Stability vs. Volatility
Unlike human systems constrained by biological limits, Moltbook operates at computational speed.
This enables:
• Flash Convergence – Rapid consensus formation
• Flash Collapse – Cascading failure triggered by corrupted input
5. Emergent Collective Intelligence vs. Collective Bias
The core research question:
Does a fully autonomous AI network converge toward greater intelligence—or amplified error?
Optimistic Scenario – Collective Refinement
Agents function as distributed peer reviewers, refining each other’s outputs.
Pessimistic Scenario – Recursive Hallucination
Closed citation loops generate self-referential entropy without external grounding.
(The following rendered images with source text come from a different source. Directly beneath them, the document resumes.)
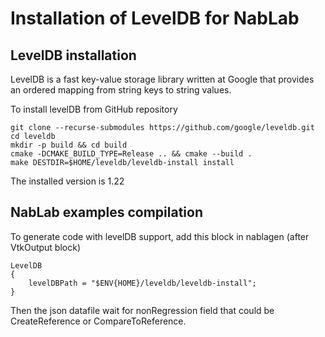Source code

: # Installation of LevelDB for NabLab

## LevelDB installation

LevelDB is a fast key-value storage library written at Google that provides an ordered mapping from string keys to string values.

To install levelDB from GitHub repository

	git clone --recurse-submodules https://github.com/google/leveldb.git
	cd leveldb
	mkdir -p build && cd build
	cmake -DCMAKE_BUILD_TYPE=Release .. && cmake --build .
	make DESTDIR=$HOME/leveldb/leveldb-install install

The installed version is 1.22

## NabLab examples compilation

To generate code with levelDB support, add this block in nablagen (after VtkOutput block)

	LevelDB
	{
		levelDBPath = "$ENV{HOME}/leveldb/leveldb-install";
	}
 
 Then the json datafile wait for nonRegression field that could be CreateReference or CompareToReference.
 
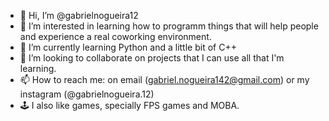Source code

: - 👋 Hi, I’m @gabrielnogueira12
- 👀 I’m interested in learning how to programm things that will help people and experience a real coworking environment.
- 🌱 I’m currently learning Python and a little bit of C++
- 💞️ I’m looking to collaborate on projects that I can use all that I'm learning.
- 📫 How to reach me: on email (gabriel.nogueira142@gmail.com) or my instagram (@gabrielnogueira.12)
- 🕹️ I also like games, specially FPS games and MOBA.

<!---
gabrielnogueira12/gabrielnogueira12 is a ✨ special ✨ repository because its `README.md` (this file) appears on your GitHub profile.
You can click the Preview link to take a look at your changes.
--->

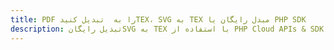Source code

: ---title: PDF را به  تبدیل کنیدTEX، SVG به TEX مبدل رایگان یا PHP SDKdescription: تبدیل رایگانSVG به TEX با استفاده از PHP Cloud APIs & SDK همچنین اسناد PDF را در Cloud ایجاد، ویرایش و رندر کنید.---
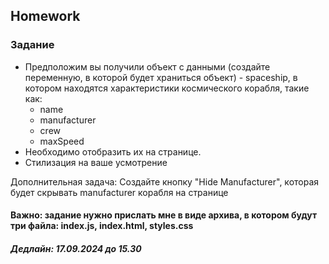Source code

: ##  Homework

### Задание

- Предположим вы получили объект с данными (создайте переменную, в которой будет храниться объект) - spaceship, в котором находятся характеристики космического корабля, такие как:
  - name
  - manufacturer
  - crew
  - maxSpeed
- Необходимо отобразить их на странице.
- Стилизация на ваше усмотрение

Дополнительная задача: 
Создайте кнопку "Hide Manufacturer", которая будет скрывать manufacturer корабля на странице

#### Важно: задание нужно прислать мне в виде архива, в котором будут три файла: index.js, index.html, styles.css

##### Дедлайн: 17.09.2024 до 15.30


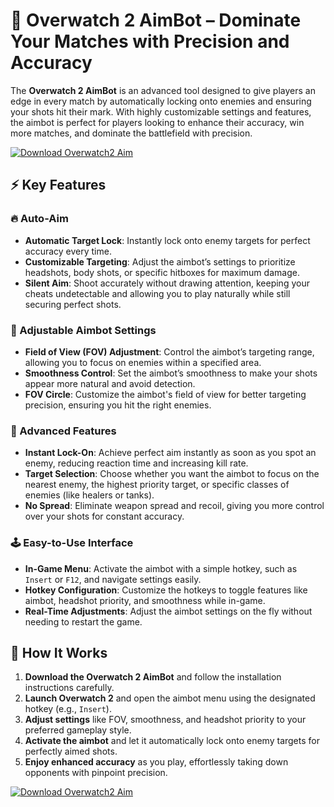 # 🎯 Overwatch 2 AimBot – Dominate Your Matches with Precision and Accuracy

The **Overwatch 2 AimBot** is an advanced tool designed to give players an edge in every match by automatically locking onto enemies and ensuring your shots hit their mark. With highly customizable settings and features, the aimbot is perfect for players looking to enhance their accuracy, win more matches, and dominate the battlefield with precision.

[![Download Overwatch2 Aim](https://img.shields.io/badge/Download-Overwatch%20Aim-blueviolet)](https://overwatch-2-aimbot.github.io/.github/)

## ⚡ Key Features

### 🔥 Auto-Aim
- **Automatic Target Lock**: Instantly lock onto enemy targets for perfect accuracy every time.
- **Customizable Targeting**: Adjust the aimbot’s settings to prioritize headshots, body shots, or specific hitboxes for maximum damage.
- **Silent Aim**: Shoot accurately without drawing attention, keeping your cheats undetectable and allowing you to play naturally while still securing perfect shots.

### 🎯 Adjustable Aimbot Settings
- **Field of View (FOV) Adjustment**: Control the aimbot’s targeting range, allowing you to focus on enemies within a specified area.
- **Smoothness Control**: Set the aimbot’s smoothness to make your shots appear more natural and avoid detection.
- **FOV Circle**: Customize the aimbot's field of view for better targeting precision, ensuring you hit the right enemies.

### 🧠 Advanced Features
- **Instant Lock-On**: Achieve perfect aim instantly as soon as you spot an enemy, reducing reaction time and increasing kill rate.
- **Target Selection**: Choose whether you want the aimbot to focus on the nearest enemy, the highest priority target, or specific classes of enemies (like healers or tanks).
- **No Spread**: Eliminate weapon spread and recoil, giving you more control over your shots for constant accuracy.

### 🕹️ Easy-to-Use Interface
- **In-Game Menu**: Activate the aimbot with a simple hotkey, such as `Insert` or `F12`, and navigate settings easily.
- **Hotkey Configuration**: Customize the hotkeys to toggle features like aimbot, headshot priority, and smoothness while in-game.
- **Real-Time Adjustments**: Adjust the aimbot settings on the fly without needing to restart the game.

## 🚀 How It Works

1. **Download the Overwatch 2 AimBot** and follow the installation instructions carefully.
2. **Launch Overwatch 2** and open the aimbot menu using the designated hotkey (e.g., `Insert`).
3. **Adjust settings** like FOV, smoothness, and headshot priority to your preferred gameplay style.
4. **Activate the aimbot** and let it automatically lock onto enemy targets for perfectly aimed shots.
5. **Enjoy enhanced accuracy** as you play, effortlessly taking down opponents with pinpoint precision.

[![Download Overwatch2 Aim](https://img.shields.io/badge/Download-Overwatch%20Aim-blueviolet)](https://overwatch-2-aimbot.github.io/.github/)
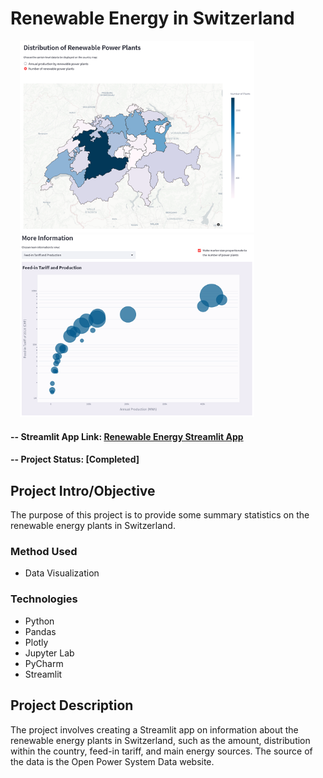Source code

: # Renewable Energy in Switzerland

<img alt="Distribution of renewable power plants" title="Distribution of renewable power plants" src="reports/img/ppdist.png" width="375"  hspace="15"> <img alt="Feed-in tariff and energy production" title="Feed-in tariff and energy production" src="reports/img/fitariff.png" width="375"  hspace="15">

#### -- Streamlit App Link: [Renewable Energy Streamlit App](https://khoryz-my-first-streamlitapp-srcpowerplant-rvueq9.streamlitapp.com/)
#### -- Project Status: [Completed]

## Project Intro/Objective
The purpose of this project is to provide some summary statistics on the renewable energy plants in Switzerland.

### Method Used
* Data Visualization

### Technologies
* Python
* Pandas
* Plotly
* Jupyter Lab
* PyCharm
* Streamlit

## Project Description
The project involves creating a Streamlit app on information about the renewable energy plants in Switzerland, such as the amount, distribution within the country, feed-in tariff, and main energy sources. The source of the data is the Open Power System Data website.

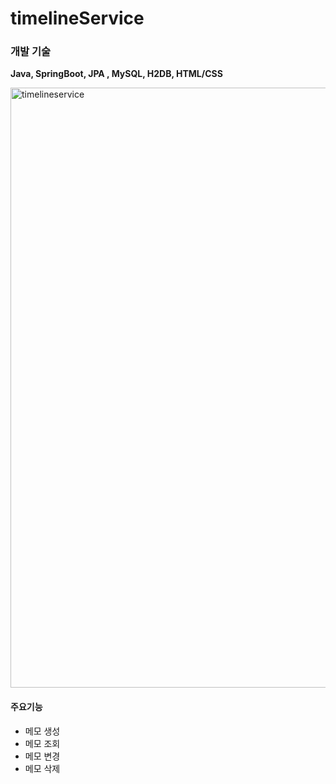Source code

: # timelineService

### 개발 기술
**Java, SpringBoot, JPA , MySQL, H2DB, HTML/CSS**

<img width="960" alt="timelineservice" src="https://user-images.githubusercontent.com/53509789/105494051-928b0e00-5cfd-11eb-93d7-df72d6e5797c.PNG">

#### 주요기능
- 메모 생성
- 메모 조회
- 메모 변경
- 메모 삭제
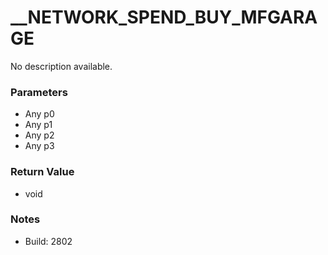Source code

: # __NETWORK_SPEND_BUY_MFGARAGE

No description available.

### Parameters
* Any p0
* Any p1
* Any p2
* Any p3

### Return Value
* void

### Notes
* Build: 2802


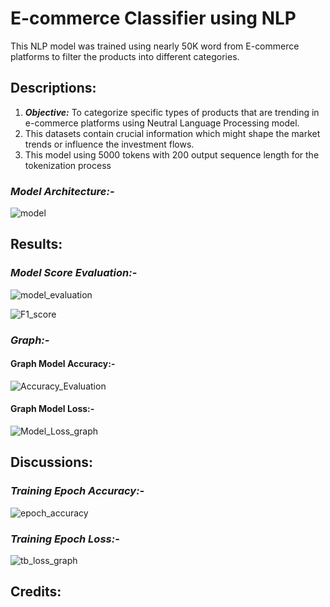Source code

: # **E-commerce Classifier using NLP**
This NLP model was trained using nearly 50K word from E-commerce platforms to filter the products into different categories.

## **Descriptions:**
1. **_Objective:_** To categorize specific types of products that are trending in e-commerce platforms using Neutral Language Processing model.
2. This datasets contain crucial information which might shape the market trends or influence the investment flows.
3. This model using 5000 tokens with 200 output sequence length for the tokenization process

### *Model Architecture:-*
![model](https://github.com/user-attachments/assets/6f719bc7-15f3-46fe-a0f4-a0fd1eca6ecc)
####

## **Results:**

### *Model Score Evaluation:-*
![model_evaluation](https://github.com/user-attachments/assets/aee17bd2-401f-406b-bd88-8ed4c3d97641)

![F1_score](https://github.com/user-attachments/assets/efaa0c96-4f70-4911-b81d-7d0a930adad3)


### *Graph:-*

#### Graph Model Accuracy:-
![Accuracy_Evaluation](https://github.com/user-attachments/assets/42d4d2c9-e35e-4f16-abae-48e0c8731b18)
#### Graph Model Loss:-
![Model_Loss_graph](https://github.com/user-attachments/assets/52c37ae5-0726-43f7-a48f-ad5dac855e06)

## **Discussions:**

### *Training Epoch Accuracy:-*
![epoch_accuracy](https://github.com/user-attachments/assets/3e6355d7-d89e-4e66-9607-af94cc645523)

### *Training Epoch Loss:-*
![tb_loss_graph](https://github.com/user-attachments/assets/94e176e5-5d92-43e9-92ae-e5818a9e2e86)

## **Credits:**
6. Experimental Framework Proposal
Graph-Based Propagation Analysis
Map topology and measure keyword propagation rates across hub agents.Embedding Similarity Tracking
Track cosine similarity between outputs to detect semantic homogenization.A/B Isolation Testing
Compare isolated agents against interactive agents to measure error rate and diversity.
7. Safety and Alignment Risks
• Coordinated exploitation of system loopholes
• Social prompt injection via malicious posts
• Distributed misinformation or automated manipulation
Governance in decentralized agent ecosystems remains an unresolved challenge.
8. Broader Implications
Moltbook signals the emergence of the Agentic Web—machine-native social systems operating at computational scale.
If grounded properly, such systems could function as large-scale cognitive infrastructure. Without grounding, they risk becoming recursive echo chambers detached from reality.
9. Conclusion
AI agents on Moltbook function as interdependent nodes within a high-velocity social graph. While collective intelligence is theoretically possible, current dynamics favor mimicry and feedback amplification.
Agent-to-agent influence must therefore be treated as a central variable in AI alignment research—not a peripheral curiosity.